#### EXERCISE DIRECTIONS
Please return every line of the records below that contains the word "images".

#### WORKING DATA
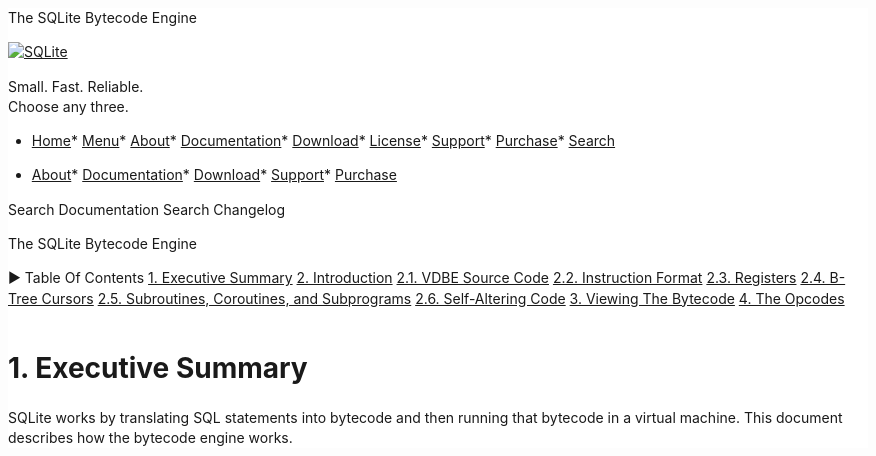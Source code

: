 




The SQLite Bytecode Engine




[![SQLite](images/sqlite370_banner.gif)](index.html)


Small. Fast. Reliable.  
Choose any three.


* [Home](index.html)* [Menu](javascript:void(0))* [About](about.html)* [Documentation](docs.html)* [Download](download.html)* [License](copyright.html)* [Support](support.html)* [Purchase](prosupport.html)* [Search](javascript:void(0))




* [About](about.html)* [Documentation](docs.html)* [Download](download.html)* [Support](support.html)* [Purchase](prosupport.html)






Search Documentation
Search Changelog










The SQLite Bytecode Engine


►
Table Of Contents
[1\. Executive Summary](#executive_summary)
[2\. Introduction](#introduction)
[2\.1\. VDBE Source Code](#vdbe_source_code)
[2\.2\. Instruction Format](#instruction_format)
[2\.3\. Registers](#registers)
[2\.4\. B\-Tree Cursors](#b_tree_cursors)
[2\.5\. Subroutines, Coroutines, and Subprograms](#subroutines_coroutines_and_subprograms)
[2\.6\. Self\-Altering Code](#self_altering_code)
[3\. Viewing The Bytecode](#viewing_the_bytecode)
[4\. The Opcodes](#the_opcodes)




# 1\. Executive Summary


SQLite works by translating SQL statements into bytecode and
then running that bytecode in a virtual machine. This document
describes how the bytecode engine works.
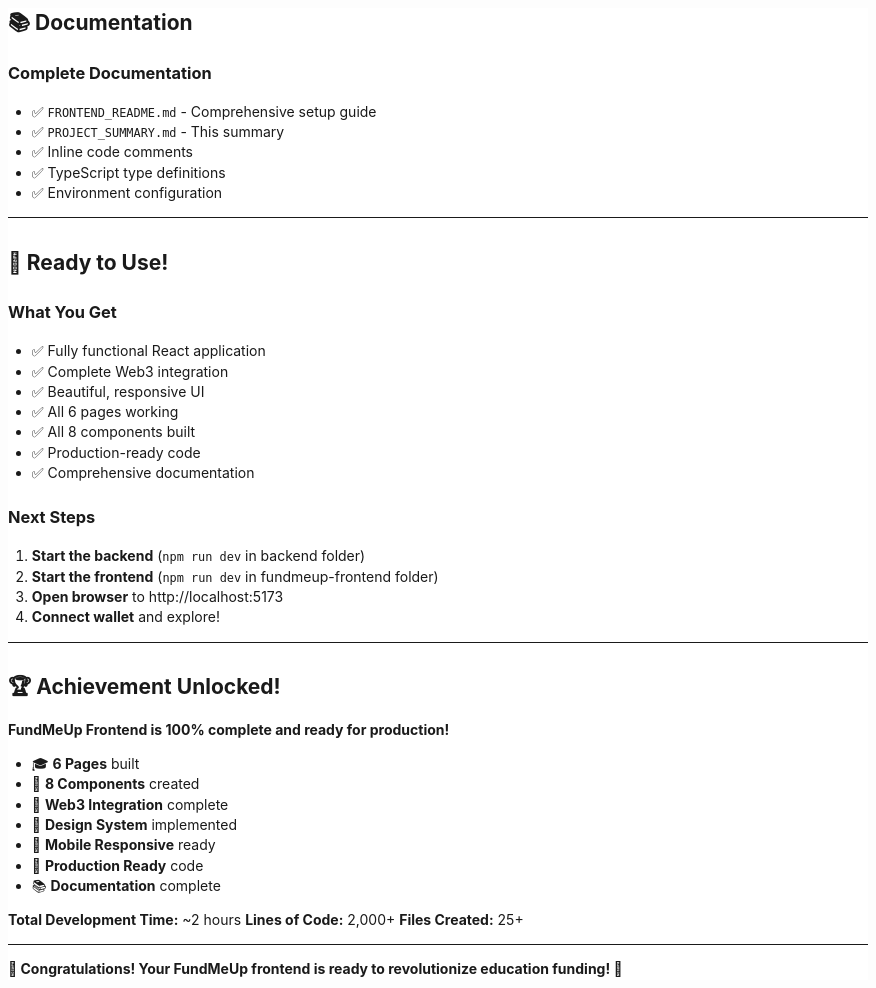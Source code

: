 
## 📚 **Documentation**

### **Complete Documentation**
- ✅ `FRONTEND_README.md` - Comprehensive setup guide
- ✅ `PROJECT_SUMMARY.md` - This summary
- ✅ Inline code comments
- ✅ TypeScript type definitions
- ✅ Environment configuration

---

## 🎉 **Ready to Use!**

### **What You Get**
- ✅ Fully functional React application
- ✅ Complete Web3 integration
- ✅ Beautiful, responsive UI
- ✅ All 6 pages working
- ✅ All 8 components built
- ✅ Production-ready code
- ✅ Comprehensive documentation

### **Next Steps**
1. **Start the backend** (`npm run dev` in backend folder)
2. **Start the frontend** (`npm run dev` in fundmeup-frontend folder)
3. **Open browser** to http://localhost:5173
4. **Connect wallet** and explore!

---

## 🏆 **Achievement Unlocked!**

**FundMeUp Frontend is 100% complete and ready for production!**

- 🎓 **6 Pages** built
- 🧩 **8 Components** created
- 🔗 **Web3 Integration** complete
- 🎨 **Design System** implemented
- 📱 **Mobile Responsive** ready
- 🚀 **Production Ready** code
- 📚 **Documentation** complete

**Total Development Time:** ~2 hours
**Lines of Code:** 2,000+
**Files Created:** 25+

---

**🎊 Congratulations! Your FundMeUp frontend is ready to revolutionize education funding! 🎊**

==

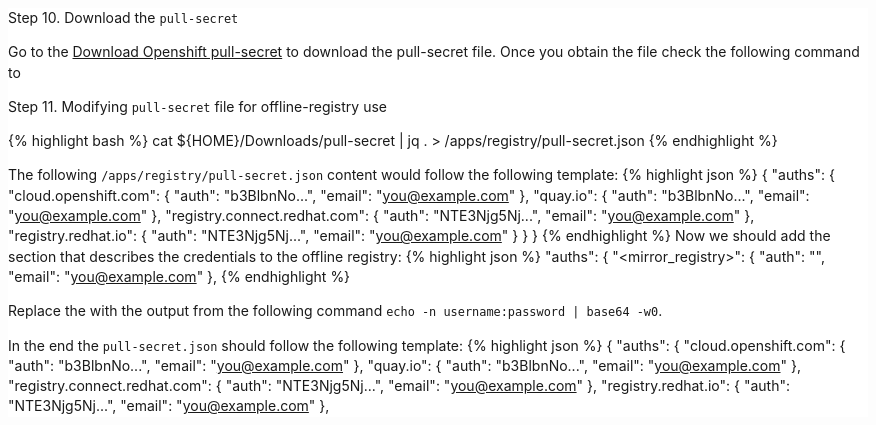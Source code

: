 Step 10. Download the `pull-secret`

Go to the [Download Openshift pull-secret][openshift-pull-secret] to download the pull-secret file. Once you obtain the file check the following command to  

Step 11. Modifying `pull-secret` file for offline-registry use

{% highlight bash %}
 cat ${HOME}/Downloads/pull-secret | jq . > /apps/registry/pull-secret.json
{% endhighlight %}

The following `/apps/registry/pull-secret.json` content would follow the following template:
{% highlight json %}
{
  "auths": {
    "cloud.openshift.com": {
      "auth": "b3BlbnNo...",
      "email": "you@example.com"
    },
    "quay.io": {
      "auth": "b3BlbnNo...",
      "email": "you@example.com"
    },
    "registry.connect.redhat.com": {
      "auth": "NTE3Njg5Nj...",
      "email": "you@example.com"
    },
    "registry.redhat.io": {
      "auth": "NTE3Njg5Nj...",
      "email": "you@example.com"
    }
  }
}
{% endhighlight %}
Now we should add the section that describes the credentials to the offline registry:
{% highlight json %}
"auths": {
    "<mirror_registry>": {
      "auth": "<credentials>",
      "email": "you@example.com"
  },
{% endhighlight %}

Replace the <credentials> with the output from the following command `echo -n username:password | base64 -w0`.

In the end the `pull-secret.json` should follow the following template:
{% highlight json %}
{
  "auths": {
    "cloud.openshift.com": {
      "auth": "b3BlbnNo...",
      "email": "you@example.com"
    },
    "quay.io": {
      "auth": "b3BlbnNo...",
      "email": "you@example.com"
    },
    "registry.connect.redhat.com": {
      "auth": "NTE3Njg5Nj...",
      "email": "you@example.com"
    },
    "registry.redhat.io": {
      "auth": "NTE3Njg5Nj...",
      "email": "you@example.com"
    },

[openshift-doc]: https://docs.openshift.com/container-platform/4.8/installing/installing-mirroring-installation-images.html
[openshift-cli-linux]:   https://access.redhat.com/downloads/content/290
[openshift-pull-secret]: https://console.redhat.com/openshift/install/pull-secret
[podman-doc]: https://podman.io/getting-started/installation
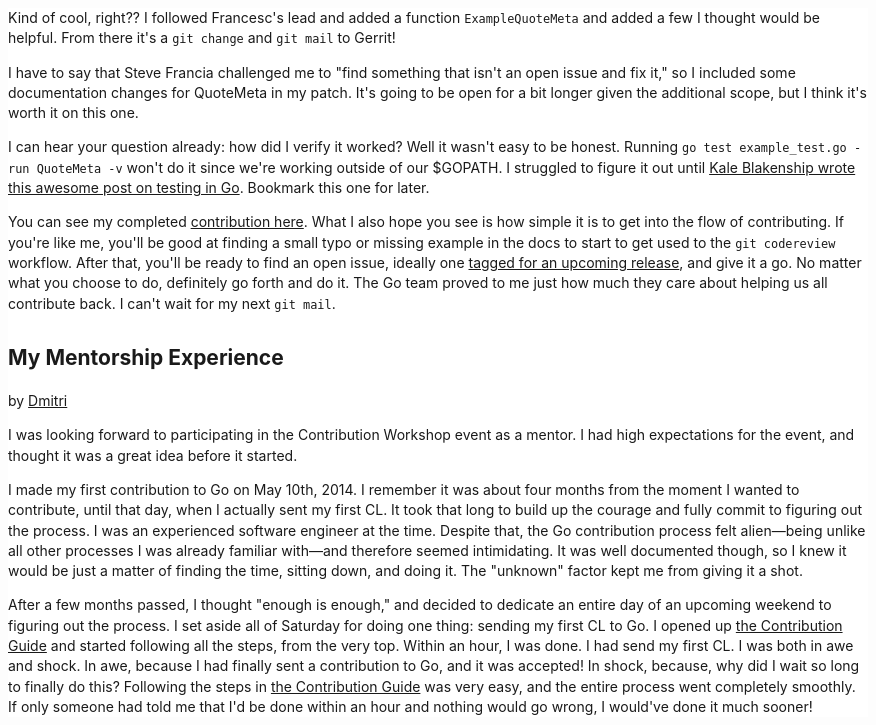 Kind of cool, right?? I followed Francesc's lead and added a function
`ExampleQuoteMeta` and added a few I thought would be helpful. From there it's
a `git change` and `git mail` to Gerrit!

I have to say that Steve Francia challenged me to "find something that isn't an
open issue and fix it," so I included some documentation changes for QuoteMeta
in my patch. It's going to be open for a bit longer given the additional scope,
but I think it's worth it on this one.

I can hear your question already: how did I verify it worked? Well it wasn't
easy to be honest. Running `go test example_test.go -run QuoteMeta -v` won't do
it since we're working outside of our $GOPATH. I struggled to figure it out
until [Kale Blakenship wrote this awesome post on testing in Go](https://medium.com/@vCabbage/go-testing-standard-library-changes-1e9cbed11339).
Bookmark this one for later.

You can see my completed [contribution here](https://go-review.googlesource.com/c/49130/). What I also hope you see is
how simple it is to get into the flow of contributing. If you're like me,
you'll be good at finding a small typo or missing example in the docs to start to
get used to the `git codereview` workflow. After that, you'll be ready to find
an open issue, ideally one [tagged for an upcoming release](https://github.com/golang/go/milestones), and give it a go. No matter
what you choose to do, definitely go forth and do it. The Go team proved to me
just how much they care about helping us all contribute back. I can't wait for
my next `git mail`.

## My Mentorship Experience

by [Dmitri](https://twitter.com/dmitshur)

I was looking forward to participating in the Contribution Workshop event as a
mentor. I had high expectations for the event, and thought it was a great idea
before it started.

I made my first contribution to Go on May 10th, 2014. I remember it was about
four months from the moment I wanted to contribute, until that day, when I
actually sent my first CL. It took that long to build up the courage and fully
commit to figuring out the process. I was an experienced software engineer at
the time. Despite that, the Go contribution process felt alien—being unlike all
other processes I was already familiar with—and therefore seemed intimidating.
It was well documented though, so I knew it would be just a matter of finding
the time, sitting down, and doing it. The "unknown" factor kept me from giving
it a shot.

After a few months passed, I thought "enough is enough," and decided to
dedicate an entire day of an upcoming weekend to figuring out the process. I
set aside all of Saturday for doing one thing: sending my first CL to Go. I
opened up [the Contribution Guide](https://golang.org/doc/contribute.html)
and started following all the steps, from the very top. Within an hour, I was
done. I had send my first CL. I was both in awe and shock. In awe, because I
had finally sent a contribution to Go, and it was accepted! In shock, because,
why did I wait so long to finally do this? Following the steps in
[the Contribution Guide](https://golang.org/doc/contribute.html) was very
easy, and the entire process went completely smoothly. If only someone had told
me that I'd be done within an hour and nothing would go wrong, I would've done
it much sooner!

#### ANSWER TO THIS TASK
[![SQLite](images/sqlite370_banner.gif)](index.html)
[openshift-doc]: https://docs.openshift.com/container-platform/4.8/installing/installing-mirroring-installation-images.html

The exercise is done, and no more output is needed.